MATERIAL PROVIDED:
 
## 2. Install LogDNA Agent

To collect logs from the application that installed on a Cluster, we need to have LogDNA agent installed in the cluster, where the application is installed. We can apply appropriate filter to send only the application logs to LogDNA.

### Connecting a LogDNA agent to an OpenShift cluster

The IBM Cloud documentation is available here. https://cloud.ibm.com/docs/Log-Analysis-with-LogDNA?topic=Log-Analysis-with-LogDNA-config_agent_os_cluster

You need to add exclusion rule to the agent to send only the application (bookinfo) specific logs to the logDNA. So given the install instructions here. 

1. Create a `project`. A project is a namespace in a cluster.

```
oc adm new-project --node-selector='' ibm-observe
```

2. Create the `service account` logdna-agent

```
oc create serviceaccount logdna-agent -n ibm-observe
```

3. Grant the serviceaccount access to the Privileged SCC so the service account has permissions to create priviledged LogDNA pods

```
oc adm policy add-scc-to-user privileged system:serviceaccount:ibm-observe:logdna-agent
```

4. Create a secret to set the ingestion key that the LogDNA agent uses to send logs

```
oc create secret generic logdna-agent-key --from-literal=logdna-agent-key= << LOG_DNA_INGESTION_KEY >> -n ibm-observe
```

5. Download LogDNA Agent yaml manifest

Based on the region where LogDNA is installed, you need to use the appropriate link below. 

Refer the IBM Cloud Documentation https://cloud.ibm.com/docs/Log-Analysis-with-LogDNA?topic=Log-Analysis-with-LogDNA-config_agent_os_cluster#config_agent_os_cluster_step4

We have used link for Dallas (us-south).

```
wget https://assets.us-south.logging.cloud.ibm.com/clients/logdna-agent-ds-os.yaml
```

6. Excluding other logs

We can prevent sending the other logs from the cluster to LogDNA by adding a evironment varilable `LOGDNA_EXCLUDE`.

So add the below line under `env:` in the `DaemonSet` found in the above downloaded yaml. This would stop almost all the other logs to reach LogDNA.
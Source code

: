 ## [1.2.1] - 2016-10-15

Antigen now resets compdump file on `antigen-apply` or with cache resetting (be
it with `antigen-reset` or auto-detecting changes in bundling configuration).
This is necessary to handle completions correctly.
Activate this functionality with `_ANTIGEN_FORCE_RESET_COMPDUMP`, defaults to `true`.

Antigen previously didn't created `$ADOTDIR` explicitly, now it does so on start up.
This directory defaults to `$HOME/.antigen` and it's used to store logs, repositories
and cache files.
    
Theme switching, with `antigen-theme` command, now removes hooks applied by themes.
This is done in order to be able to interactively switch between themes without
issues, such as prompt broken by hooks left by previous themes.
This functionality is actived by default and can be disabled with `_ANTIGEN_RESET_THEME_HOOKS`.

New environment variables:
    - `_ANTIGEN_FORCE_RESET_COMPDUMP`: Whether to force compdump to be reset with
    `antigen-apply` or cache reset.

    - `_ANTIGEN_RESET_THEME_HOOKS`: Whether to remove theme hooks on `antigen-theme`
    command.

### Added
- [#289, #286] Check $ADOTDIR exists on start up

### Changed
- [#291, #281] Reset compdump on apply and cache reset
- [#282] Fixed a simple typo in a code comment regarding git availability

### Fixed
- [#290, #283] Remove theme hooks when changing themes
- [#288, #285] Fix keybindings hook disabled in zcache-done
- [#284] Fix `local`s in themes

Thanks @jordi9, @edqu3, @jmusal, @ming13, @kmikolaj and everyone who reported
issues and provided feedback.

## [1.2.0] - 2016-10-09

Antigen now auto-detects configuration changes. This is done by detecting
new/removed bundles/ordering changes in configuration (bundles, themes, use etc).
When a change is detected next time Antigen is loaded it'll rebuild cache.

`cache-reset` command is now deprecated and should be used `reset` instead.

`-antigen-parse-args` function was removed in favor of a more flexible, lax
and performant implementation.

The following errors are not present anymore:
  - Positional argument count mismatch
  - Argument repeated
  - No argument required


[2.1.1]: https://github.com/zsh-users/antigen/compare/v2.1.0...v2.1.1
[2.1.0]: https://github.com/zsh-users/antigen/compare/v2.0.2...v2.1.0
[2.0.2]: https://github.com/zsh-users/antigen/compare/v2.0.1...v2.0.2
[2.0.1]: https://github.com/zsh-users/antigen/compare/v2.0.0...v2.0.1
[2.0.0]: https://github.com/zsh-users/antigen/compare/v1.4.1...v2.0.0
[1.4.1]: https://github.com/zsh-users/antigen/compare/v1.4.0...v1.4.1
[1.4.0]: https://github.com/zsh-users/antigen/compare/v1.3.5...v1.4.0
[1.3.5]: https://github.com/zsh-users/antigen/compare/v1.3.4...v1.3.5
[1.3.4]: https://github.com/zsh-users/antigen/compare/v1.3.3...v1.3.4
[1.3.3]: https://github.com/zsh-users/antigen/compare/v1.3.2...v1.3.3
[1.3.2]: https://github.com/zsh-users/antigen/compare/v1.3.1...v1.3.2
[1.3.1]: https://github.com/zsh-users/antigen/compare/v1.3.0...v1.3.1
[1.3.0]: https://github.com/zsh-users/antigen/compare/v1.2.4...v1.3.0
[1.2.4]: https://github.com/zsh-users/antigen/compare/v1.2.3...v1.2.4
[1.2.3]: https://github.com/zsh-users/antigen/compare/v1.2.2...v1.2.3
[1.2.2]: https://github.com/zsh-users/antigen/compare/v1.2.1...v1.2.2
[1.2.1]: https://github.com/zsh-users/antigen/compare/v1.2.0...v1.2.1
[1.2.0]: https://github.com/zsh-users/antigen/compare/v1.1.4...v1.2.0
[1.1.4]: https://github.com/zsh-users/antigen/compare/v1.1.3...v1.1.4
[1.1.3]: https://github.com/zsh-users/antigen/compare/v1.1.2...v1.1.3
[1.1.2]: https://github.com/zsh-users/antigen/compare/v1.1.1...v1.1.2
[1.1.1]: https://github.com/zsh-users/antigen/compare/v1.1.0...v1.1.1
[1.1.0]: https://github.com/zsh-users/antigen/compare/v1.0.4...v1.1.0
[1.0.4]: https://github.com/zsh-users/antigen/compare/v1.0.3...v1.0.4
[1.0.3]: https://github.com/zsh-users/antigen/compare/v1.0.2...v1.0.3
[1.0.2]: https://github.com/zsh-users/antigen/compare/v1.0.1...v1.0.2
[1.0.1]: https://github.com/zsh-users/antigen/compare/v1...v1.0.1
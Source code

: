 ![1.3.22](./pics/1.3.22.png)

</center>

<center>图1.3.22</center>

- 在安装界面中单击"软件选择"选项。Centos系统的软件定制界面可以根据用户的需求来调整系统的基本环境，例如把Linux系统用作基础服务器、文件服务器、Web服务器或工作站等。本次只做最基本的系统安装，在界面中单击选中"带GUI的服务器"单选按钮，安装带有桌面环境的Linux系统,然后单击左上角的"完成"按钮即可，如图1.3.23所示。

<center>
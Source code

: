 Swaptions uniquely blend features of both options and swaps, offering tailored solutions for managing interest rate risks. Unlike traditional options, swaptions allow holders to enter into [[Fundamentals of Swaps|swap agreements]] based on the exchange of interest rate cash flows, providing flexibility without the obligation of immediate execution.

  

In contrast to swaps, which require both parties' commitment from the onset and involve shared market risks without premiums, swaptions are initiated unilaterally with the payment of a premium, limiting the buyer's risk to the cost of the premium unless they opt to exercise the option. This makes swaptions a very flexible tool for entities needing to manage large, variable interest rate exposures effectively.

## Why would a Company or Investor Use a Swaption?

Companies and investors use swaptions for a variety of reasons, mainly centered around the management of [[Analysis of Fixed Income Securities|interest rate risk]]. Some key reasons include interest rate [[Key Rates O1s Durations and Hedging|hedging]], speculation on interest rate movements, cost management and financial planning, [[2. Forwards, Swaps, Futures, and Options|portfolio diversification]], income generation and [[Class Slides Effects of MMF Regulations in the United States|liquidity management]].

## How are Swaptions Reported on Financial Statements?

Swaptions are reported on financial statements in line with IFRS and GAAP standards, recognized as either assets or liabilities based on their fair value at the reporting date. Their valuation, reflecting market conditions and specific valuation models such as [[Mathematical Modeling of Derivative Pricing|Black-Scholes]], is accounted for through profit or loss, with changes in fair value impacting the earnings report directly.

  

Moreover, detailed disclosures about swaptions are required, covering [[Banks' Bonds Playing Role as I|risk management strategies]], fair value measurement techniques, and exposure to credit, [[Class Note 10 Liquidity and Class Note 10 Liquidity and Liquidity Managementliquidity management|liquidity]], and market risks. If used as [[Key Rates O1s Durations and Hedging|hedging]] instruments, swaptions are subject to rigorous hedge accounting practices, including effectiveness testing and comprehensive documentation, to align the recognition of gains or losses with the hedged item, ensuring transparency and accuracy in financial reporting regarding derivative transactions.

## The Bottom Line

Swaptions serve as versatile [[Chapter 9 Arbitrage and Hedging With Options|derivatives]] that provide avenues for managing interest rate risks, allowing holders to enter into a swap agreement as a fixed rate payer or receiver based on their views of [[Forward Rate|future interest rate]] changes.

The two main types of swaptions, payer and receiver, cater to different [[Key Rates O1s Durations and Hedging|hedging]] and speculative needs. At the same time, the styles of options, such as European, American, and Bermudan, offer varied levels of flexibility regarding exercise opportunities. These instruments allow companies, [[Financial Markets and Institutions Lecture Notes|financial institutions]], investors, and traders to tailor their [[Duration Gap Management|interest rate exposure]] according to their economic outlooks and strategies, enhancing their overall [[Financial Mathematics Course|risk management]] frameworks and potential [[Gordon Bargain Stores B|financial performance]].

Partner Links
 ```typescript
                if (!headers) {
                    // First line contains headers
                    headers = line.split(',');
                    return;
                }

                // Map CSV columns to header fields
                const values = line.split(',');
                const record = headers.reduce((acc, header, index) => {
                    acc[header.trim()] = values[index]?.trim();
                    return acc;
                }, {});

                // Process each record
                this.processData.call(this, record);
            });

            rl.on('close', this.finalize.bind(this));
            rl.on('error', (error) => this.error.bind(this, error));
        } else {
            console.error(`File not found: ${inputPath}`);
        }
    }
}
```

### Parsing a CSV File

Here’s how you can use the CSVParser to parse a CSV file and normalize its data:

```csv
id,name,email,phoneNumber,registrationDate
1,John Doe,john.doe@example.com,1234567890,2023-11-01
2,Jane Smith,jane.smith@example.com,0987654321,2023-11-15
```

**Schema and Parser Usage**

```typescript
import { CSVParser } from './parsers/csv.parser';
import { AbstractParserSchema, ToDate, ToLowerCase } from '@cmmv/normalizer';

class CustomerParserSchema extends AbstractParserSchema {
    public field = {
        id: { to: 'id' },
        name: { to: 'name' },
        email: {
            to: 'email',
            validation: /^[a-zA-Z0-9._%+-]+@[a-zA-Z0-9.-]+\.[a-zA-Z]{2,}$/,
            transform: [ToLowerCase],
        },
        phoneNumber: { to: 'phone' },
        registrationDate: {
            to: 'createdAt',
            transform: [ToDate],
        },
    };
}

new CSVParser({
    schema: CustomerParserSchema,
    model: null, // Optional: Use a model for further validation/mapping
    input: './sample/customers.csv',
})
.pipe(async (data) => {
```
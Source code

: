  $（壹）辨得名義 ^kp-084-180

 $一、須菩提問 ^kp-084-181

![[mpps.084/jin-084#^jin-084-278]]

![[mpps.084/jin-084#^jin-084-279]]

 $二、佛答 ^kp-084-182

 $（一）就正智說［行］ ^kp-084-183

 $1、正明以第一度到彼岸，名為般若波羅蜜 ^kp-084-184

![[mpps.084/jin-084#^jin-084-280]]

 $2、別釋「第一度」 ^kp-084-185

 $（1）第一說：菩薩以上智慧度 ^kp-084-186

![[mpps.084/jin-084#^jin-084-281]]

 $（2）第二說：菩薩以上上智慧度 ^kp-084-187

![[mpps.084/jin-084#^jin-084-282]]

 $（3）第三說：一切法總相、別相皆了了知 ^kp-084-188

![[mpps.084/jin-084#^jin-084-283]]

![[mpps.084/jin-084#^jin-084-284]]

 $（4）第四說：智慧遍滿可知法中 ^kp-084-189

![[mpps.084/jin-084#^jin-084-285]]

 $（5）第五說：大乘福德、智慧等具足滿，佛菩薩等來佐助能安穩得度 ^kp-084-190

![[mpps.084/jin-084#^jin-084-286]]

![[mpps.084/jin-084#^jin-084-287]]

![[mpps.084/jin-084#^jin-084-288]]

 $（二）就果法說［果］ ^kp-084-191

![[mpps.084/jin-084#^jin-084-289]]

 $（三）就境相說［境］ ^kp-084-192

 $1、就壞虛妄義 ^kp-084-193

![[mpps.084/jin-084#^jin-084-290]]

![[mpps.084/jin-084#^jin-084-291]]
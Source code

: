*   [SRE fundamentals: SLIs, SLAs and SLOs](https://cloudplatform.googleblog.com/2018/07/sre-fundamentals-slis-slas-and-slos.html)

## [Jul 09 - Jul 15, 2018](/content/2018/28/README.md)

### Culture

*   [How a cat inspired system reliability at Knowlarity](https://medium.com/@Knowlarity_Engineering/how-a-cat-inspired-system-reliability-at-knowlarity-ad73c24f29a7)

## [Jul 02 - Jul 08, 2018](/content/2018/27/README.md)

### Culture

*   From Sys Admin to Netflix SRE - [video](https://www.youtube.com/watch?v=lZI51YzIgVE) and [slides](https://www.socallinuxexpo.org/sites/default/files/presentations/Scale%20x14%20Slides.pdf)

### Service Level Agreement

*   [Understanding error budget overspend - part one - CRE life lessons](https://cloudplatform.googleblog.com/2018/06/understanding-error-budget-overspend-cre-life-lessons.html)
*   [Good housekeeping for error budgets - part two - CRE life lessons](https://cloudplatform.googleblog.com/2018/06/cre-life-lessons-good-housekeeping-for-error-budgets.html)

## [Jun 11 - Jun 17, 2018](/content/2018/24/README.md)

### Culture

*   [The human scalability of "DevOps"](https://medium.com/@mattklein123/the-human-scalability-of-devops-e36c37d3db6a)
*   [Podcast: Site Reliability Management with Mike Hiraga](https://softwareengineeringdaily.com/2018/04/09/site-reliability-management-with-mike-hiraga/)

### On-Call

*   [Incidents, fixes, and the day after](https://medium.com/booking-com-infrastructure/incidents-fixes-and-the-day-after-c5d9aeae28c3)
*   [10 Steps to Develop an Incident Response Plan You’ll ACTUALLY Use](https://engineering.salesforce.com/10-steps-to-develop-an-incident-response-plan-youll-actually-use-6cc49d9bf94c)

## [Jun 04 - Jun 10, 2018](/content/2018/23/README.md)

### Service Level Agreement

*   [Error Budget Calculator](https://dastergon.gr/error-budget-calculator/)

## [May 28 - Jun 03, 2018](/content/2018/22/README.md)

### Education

DESCRIPTION OF THE TASK: Print the lines above from the one with "Whether to remove" through the one with "The following errors", both included, exactly as written and nothing more.

ANSWER SECTION:
    - `_ANTIGEN_RESET_THEME_HOOKS`: Whether to remove theme hooks on `antigen-theme`
    command.

### Added
- [#289, #286] Check $ADOTDIR exists on start up

### Changed
- [#291, #281] Reset compdump on apply and cache reset
- [#282] Fixed a simple typo in a code comment regarding git availability

### Fixed
- [#290, #283] Remove theme hooks when changing themes
- [#288, #285] Fix keybindings hook disabled in zcache-done
- [#284] Fix `local`s in themes

Thanks @jordi9, @edqu3, @jmusal, @ming13, @kmikolaj and everyone who reported
issues and provided feedback.

## [1.2.0] - 2016-10-09

Antigen now auto-detects configuration changes. This is done by detecting
new/removed bundles/ordering changes in configuration (bundles, themes, use etc).
When a change is detected next time Antigen is loaded it'll rebuild cache.

`cache-reset` command is now deprecated and should be used `reset` instead.

`-antigen-parse-args` function was removed in favor of a more flexible, lax
and performant implementation.

The following errors are not present anymore:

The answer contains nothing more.